Right.  As long as there's just one constraint per dof things should
work out fine, but once you get legitimate overlap you've got to have
a way to resolve it.

>> The first nasty case I can think of is the combination of a simple
>> constraint on a vertical or horizontal wall (deltax = 0 or deltay = 0,
>> obviously gets applied to the deltax dof or the deltay dof
>> respectively) with a previously applied compound constraint on a
>> neighboring diagonal wall.  Do we try to make sure that the compound
>> constraint gets set on the dof which won't be subsequently
>> constrained?  Do we try to "move" compound constraints automatically
>> when we're overwriting them?
>
> This does sound nasty... Do you see a good general solution here?

I think it should always be safe to "move" a constraint onto a
not-yet-constrained dof.  The only remaining catch is the interaction
with PeriodicBoundary constraints, where the constraints can involve
more than one processor at once.

> This makes me wonder if I should use Lagrange multipliers (via SCALAR 
> variables) to impose the type of constraint I have in mind instead. That way 
> we add the extra constraint rows to the system rather than modifying existing 
> rows, which seems like it would avoid some complications. Though the downside 
> of Lagrange multipliers is that it adds dofs to the system and turns it into 
> a saddle-point problem, so certainly not a free lunch!

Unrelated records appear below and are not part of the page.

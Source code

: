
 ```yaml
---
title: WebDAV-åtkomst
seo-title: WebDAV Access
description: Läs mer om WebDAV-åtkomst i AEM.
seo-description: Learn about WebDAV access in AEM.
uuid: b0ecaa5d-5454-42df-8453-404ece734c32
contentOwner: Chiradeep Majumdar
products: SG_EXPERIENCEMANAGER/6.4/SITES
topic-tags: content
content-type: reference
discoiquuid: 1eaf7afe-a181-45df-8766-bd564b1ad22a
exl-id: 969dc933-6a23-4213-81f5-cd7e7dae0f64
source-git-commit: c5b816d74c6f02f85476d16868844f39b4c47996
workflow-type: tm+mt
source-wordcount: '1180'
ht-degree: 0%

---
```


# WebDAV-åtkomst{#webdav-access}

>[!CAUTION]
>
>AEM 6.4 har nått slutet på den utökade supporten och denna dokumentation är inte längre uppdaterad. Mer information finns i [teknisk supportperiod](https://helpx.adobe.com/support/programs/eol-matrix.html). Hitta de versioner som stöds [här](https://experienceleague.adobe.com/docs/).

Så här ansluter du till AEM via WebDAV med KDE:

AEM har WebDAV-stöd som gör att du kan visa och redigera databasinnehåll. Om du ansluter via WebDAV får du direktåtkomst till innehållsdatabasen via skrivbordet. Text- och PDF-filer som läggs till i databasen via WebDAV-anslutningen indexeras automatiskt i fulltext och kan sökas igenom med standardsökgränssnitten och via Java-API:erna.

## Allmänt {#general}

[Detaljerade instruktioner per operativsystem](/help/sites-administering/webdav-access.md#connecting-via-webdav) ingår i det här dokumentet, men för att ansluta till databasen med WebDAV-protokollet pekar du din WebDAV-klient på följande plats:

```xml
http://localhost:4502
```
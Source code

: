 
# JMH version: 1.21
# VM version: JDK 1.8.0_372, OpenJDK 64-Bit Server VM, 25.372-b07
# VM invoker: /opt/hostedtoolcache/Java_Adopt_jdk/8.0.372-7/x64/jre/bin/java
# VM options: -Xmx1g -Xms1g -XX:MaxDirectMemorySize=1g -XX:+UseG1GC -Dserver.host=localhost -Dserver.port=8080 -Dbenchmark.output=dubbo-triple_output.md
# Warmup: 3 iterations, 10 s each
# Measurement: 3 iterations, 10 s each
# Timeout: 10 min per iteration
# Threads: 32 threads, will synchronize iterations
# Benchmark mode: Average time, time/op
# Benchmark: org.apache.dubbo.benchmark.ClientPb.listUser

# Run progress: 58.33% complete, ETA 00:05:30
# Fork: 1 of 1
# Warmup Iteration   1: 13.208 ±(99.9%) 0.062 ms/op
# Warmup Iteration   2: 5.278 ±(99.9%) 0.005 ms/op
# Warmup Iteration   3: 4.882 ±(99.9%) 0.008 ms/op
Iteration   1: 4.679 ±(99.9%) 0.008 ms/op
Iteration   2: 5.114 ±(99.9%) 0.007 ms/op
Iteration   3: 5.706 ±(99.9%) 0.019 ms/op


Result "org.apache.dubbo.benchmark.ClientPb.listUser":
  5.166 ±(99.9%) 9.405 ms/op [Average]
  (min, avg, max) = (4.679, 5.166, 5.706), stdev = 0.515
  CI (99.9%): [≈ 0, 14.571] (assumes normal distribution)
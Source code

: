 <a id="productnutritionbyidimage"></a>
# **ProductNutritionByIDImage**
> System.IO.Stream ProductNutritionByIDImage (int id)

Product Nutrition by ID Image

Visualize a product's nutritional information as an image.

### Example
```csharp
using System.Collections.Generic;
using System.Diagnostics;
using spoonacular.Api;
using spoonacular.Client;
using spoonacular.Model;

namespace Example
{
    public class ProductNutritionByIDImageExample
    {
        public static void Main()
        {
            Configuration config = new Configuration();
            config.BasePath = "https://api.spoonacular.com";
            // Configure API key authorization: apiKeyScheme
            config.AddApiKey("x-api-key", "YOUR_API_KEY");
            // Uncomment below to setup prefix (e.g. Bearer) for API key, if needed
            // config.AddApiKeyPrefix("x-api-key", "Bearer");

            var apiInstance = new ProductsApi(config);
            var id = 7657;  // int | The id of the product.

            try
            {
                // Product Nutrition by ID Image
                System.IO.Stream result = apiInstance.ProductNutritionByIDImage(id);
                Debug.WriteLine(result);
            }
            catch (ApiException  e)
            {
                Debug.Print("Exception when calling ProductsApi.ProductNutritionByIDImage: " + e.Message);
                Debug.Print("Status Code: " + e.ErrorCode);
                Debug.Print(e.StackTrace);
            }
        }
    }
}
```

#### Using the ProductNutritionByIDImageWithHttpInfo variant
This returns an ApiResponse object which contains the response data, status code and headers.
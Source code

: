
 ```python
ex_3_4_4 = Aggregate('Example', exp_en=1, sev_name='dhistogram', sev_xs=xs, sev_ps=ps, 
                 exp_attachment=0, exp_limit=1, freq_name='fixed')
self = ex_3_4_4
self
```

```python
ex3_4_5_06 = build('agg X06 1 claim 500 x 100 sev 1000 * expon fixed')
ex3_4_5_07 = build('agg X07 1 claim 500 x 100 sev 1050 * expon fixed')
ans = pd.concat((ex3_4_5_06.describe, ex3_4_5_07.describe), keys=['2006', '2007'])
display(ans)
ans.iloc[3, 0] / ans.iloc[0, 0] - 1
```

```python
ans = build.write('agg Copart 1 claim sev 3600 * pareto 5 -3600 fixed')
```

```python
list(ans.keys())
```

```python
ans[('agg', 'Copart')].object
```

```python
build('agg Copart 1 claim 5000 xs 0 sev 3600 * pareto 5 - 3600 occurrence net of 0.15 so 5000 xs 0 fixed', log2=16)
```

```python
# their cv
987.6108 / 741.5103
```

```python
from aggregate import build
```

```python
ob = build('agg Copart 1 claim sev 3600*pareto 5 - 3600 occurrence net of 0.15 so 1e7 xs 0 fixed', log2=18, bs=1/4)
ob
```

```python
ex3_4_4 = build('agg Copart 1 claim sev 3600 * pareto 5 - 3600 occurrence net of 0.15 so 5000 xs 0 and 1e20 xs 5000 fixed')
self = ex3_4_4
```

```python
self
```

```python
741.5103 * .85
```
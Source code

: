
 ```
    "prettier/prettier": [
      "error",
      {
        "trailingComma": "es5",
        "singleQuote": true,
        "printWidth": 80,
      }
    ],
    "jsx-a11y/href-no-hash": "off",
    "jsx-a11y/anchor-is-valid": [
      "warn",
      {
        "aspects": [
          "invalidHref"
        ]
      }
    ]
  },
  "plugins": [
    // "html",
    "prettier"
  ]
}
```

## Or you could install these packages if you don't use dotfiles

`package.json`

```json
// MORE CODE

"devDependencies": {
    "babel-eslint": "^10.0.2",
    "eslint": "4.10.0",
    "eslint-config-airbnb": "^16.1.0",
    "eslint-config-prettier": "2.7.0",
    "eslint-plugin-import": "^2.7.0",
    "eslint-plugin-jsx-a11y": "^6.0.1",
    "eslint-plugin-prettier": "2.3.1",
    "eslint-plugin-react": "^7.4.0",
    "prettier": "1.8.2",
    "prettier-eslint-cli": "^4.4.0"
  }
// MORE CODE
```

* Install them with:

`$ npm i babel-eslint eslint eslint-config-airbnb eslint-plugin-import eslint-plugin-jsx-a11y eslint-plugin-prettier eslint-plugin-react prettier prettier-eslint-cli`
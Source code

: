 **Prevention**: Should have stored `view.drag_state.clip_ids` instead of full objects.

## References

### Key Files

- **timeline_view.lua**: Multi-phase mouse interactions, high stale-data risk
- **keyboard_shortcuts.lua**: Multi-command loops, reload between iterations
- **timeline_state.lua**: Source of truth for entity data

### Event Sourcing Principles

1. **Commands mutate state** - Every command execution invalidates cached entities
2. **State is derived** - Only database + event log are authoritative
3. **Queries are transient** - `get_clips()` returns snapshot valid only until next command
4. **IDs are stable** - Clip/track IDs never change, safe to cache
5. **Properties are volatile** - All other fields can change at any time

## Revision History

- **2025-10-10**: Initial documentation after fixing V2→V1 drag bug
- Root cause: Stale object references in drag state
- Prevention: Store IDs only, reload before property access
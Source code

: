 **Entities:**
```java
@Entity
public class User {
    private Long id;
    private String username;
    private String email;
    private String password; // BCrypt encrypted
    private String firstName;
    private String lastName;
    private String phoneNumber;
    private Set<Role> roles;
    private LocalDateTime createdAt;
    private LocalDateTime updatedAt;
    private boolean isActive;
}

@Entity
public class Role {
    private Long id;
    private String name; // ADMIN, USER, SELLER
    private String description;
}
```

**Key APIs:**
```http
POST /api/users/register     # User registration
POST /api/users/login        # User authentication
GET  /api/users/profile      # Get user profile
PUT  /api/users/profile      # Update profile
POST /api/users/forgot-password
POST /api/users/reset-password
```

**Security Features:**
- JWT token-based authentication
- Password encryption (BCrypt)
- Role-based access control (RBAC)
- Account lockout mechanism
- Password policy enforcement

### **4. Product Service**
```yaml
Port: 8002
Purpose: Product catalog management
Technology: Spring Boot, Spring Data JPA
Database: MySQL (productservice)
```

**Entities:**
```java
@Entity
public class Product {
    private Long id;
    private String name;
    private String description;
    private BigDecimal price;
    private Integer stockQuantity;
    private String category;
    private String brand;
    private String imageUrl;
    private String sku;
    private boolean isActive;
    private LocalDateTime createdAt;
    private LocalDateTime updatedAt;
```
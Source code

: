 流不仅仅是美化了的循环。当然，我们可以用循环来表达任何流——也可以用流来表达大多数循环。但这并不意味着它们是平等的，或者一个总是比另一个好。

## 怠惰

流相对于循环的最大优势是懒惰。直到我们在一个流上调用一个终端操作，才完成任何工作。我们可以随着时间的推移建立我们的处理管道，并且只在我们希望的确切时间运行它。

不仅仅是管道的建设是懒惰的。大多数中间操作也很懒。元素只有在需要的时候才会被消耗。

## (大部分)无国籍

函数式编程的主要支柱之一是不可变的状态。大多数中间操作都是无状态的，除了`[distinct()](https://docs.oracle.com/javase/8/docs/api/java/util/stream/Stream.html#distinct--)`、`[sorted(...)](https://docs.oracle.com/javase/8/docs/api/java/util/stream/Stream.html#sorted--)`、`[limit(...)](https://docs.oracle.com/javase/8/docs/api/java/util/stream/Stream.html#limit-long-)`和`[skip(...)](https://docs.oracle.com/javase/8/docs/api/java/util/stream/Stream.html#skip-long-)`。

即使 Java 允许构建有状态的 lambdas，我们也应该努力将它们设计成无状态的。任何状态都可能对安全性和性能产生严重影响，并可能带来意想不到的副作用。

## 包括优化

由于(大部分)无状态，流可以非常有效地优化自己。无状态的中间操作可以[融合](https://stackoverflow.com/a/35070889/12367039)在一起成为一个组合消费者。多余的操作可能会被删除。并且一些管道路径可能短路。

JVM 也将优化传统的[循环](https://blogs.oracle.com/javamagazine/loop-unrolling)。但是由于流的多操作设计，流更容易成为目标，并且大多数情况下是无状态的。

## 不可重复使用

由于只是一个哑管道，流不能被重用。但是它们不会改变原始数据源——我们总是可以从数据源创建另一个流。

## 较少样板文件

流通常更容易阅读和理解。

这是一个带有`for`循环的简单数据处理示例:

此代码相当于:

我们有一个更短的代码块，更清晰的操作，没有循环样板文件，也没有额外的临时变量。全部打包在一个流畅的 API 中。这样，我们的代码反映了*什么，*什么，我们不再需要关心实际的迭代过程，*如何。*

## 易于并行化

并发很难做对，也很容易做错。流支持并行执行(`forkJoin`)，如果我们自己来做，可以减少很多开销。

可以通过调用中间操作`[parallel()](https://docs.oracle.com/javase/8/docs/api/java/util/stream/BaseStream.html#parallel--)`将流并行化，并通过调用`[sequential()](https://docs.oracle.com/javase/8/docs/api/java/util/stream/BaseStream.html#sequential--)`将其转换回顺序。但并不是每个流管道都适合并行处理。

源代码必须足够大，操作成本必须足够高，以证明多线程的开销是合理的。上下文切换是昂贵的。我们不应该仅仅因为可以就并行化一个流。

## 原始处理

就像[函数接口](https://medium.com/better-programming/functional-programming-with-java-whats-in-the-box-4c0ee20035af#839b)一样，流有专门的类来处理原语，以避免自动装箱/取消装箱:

I'd prefer to try to get the compound constraints working, but I'll
understand if you want to back out.  If you do want to futz with the
Lagrange multiplier formulation, try playing around with the PETSc
fieldsplit stuff I recently hooked us up to?  I was never able to make
it more efficient than tuned block Jacobi + ILU on incompressible flow
problems, but it might do much better with a Schur block that only
needs O((1/h)^{d-1}) instead of O((1/h)^d) dofs.